Q: Can we have a fixed number of shards?

A: One qualification for a shard is that the data within a shard should fit on a single machine completely.
As in our case, the data is growing at a fast pace, if we have a fixed number of shards, data within a shard will keep growing and exceed the 10TB mark we have set per machine. Hence, we cannot have a fixed number of shards. The shards will have to increase with time.

Q: How many shards do we have and how do we distribute the data within the shard?

A: Lets say our number of shards is S. One way to shard is that for every key, we calculate a numeric hash H, and assign the key to the shard corresponding to H % S.
There is one problem here though. As we discussed earlier, the number of shards will have to increase.
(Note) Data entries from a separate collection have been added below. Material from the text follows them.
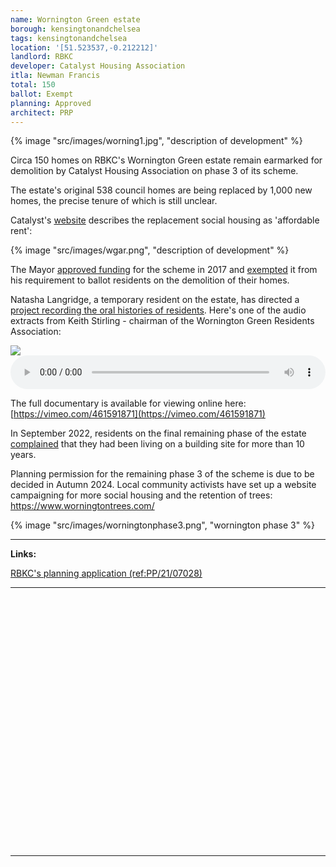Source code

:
 ```yaml
---
name: Wornington Green estate 
borough: kensingtonandchelsea
tags: kensingtonandchelsea
location: '[51.523537,-0.212212]'
landlord: RBKC
developer: Catalyst Housing Association
itla: Newman Francis
total: 150
ballot: Exempt
planning: Approved
architect: PRP
---
```

{% image "src/images/worning1.jpg", "description of development" %}

Circa 150 homes on RBKC's Wornington Green estate remain earmarked for demolition by Catalyst Housing Association on phase 3 of its scheme.

The estate's original 538 council homes are being replaced by 1,000 new homes, the precise tenure of which is still unclear.

Catalyst's [website](https://www.chg.org.uk/development-regeneration/regeneration/wornington-green-kensington/) describes the replacement social housing as 'affordable rent':

{% image "src/images/wgar.png", "description of development" %}

The Mayor <a href="/approved/funding">approved funding</a> for the scheme in 2017 and <a href="/approved/ballotexemptions">exempted</a> it from his requirement to ballot residents on the demolition of their homes.

Natasha Langridge, a temporary resident on the estate, has directed a [project recording the oral histories of residents](https://worningtonword.renegadetheatre.co.uk/). Here's one of the audio extracts from Keith Stirling - chairman of the Wornington Green Residents Association:

<img src="https://worningtonword.renegadetheatre.co.uk/sites/default/files/styles/portrait_gallery_style/public/2020-04/keith_stirlingportraits-2.jpg" class="img-fluid rounded img-thumbnail">
<audio controls style="width: 100%;">
  <source src="https://worningtonword.renegadetheatre.co.uk/sites/default/files/2020-05/13_keith_stirling.mp3" type="audio/mpeg">
</audio>

The full documentary is available for viewing online here: [https://vimeo.com/461591871](https://vimeo.com/461591871)

In September 2022, residents on the final remaining phase of the estate [complained](https://www.mylondon.news/news/west-london-news/life-half-demolished-west-london-25083396) that they had been living on a building site for more than 10 years.

Planning permission for the remaining phase 3 of the scheme is due to be decided in Autumn 2024. Local community activists have set up a website campaigning for more social housing and the retention of trees: <https://www.worningtontrees.com/>

{% image "src/images/worningtonphase3.png", "wornington phase 3" %}

---

__Links:__  

[RBKC's planning application (ref:PP/21/07028)](https://www.rbkc.gov.uk/planning/searches/details.aspx?adv=0&simple=Wornington&simpleBatch=20&simSubmit=Search&id=PP/21/07028&cn=269186+CBRE+UK+Henrietta+House+8+Henrietta+Place+&type=application&tab=tabs-planning-1>)

---

<!------------THE CODE BELOW RENDERS THE MAP - DO NOT EDIT! ---------------------------->

<div id="map" style="width: 100%; height: 400px;"></div>

<script>
  var map = L.map('map').setView({{ location }}, 13);
  L.tileLayer('https://tile.openstreetmap.org/{z}/{x}/{y}.png', {
  maxZoom: 19,
attribution: '&copy; <a href="http://www.openstreetmap.org/copyright">OpenStreetMap</a>'
}).addTo(map);
var circle = L.circle({{ location }}, {
    color: 'red',
    fillColor: '#f03',
    fillOpacity: 0.5,
    radius: 500
}).addTo(map);
</script>

---

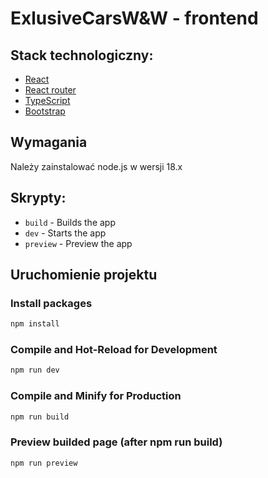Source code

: # ExlusiveCarsW&W - frontend
## Stack technologiczny:

- [React](https://react.dev/blog/2023/03/16/introducing-react-dev)
- [React router](https://reactrouter.com/en/main)
- [TypeScript](https://www.typescriptlang.org/docs/)
- [Bootstrap](https://getbootstrap.com/docs/5.0/getting-started/introduction/)

## Wymagania
Należy zainstalować node.js w wersji 18.x

## Skrypty:

- `build` - Builds the app
- `dev` - Starts the app
- `preview` - Preview the app


## Uruchomienie projektu

### Install packages

```sh
npm install
```

### Compile and Hot-Reload for Development

```sh
npm run dev
```

### Compile and Minify for Production

```sh
npm run build
```

### Preview builded page (after npm run build)

```sh
npm run preview
```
And when it does, our new number of shard becomes S+1.
As, such H%(S+1) changes for every single key causing us to relocate each and every key in our data store. This is extremely expensive and highly undesirable.

Q: Can we think of a better sharding strategy?

Hint: Consistent Hashing.

A: Consistent hashing is ideal for the situation described here. Lets explore consistent hashing here.
Let's say we calculate a 64 bit integer hash for every key and map it to a ring. Lets say we start with X shards. Each shard is assigned a position on the ring as well. Each key maps to the first shard on the ring in clockwise direction.

What happens if we need to add another shard ? Or what if one of the shard goes down and we need to re-distribute the data among remaining shards?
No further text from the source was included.